PROBLEM – Nothing but a number should be written: the count of lines below that contain "hulling".

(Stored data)
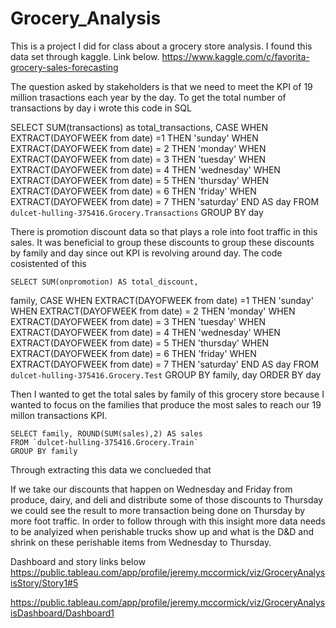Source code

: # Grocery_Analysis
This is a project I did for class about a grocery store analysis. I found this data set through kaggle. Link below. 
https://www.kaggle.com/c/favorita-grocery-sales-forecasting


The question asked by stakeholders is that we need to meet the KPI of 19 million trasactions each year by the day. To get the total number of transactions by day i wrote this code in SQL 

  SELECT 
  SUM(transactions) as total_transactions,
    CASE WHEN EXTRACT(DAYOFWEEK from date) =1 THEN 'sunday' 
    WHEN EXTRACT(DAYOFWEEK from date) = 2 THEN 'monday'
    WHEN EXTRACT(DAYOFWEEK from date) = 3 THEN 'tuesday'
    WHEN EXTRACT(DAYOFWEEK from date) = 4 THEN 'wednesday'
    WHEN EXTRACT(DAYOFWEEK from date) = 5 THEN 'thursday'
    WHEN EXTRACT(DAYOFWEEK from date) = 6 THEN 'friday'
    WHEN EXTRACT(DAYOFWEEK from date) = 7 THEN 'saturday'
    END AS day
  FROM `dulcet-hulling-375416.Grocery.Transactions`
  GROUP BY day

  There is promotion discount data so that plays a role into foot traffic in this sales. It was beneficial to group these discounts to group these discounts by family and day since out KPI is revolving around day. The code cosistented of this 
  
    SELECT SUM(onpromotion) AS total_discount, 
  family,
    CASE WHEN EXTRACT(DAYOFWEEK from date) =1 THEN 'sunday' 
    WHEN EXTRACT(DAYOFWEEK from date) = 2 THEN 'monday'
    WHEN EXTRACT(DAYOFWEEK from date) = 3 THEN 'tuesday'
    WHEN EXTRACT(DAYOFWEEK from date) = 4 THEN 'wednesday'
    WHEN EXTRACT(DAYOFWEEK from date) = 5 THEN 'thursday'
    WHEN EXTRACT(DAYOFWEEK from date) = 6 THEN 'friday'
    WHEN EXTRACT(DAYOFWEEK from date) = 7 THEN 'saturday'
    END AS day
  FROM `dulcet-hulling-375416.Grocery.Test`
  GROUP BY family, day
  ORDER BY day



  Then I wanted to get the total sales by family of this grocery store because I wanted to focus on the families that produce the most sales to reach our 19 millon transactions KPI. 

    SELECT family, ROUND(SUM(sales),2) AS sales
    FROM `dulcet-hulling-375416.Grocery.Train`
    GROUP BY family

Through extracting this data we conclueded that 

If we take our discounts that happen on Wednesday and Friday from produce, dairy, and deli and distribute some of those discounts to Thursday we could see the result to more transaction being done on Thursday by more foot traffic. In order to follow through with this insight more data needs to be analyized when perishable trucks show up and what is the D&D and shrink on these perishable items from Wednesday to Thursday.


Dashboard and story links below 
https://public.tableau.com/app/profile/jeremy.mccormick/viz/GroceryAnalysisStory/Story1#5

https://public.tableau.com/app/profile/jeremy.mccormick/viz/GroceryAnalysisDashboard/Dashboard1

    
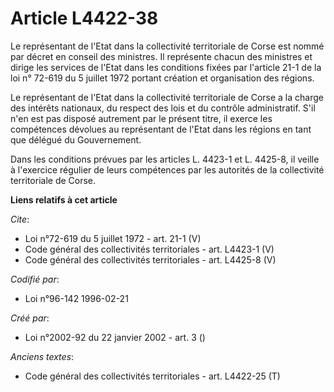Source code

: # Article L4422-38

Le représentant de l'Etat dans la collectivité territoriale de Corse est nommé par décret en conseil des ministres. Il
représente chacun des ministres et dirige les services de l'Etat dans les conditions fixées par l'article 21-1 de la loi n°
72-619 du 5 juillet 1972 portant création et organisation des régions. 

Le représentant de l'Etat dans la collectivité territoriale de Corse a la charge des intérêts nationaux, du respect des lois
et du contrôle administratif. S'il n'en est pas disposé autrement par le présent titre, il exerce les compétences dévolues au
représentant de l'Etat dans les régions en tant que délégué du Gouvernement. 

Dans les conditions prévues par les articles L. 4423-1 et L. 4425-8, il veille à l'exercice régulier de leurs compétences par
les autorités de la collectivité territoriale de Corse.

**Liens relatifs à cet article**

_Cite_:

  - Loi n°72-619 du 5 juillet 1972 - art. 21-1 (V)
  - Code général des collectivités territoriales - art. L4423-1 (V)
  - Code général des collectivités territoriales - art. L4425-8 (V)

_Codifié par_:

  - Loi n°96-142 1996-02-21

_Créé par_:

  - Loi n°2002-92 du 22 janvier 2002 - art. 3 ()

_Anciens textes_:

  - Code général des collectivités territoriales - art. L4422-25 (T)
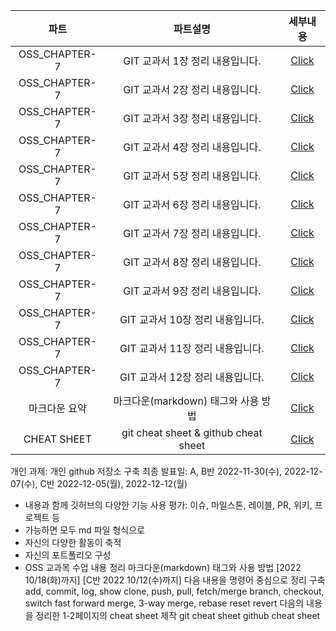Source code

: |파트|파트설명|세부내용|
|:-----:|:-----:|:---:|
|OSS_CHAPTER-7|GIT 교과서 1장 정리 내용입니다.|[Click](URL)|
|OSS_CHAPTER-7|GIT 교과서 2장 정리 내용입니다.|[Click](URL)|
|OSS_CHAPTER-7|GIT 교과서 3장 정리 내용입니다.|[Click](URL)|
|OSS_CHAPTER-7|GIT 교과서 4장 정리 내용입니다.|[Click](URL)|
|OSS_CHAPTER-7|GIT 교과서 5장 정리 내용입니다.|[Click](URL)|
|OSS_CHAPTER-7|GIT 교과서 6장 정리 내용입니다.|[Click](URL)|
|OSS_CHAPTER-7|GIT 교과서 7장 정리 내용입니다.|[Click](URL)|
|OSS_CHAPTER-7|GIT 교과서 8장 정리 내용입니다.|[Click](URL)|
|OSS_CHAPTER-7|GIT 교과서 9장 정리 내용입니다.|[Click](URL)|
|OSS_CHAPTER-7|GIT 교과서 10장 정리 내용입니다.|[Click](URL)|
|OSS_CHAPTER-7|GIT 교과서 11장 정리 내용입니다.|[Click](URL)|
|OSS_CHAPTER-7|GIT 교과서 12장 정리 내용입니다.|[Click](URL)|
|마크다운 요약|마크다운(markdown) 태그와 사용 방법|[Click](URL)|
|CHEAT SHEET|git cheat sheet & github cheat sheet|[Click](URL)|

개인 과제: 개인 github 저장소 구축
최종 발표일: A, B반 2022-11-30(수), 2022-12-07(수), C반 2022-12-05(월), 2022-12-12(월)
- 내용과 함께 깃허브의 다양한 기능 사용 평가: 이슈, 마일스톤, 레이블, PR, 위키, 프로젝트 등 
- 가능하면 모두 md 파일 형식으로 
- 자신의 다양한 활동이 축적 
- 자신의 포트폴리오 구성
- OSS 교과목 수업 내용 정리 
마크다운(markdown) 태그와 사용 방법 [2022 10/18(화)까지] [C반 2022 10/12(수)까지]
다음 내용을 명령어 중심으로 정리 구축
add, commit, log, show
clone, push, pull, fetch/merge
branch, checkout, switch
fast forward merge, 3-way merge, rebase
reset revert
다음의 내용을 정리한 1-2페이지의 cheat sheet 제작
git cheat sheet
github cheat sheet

ANSWER FOR THIS EXERCISE – 3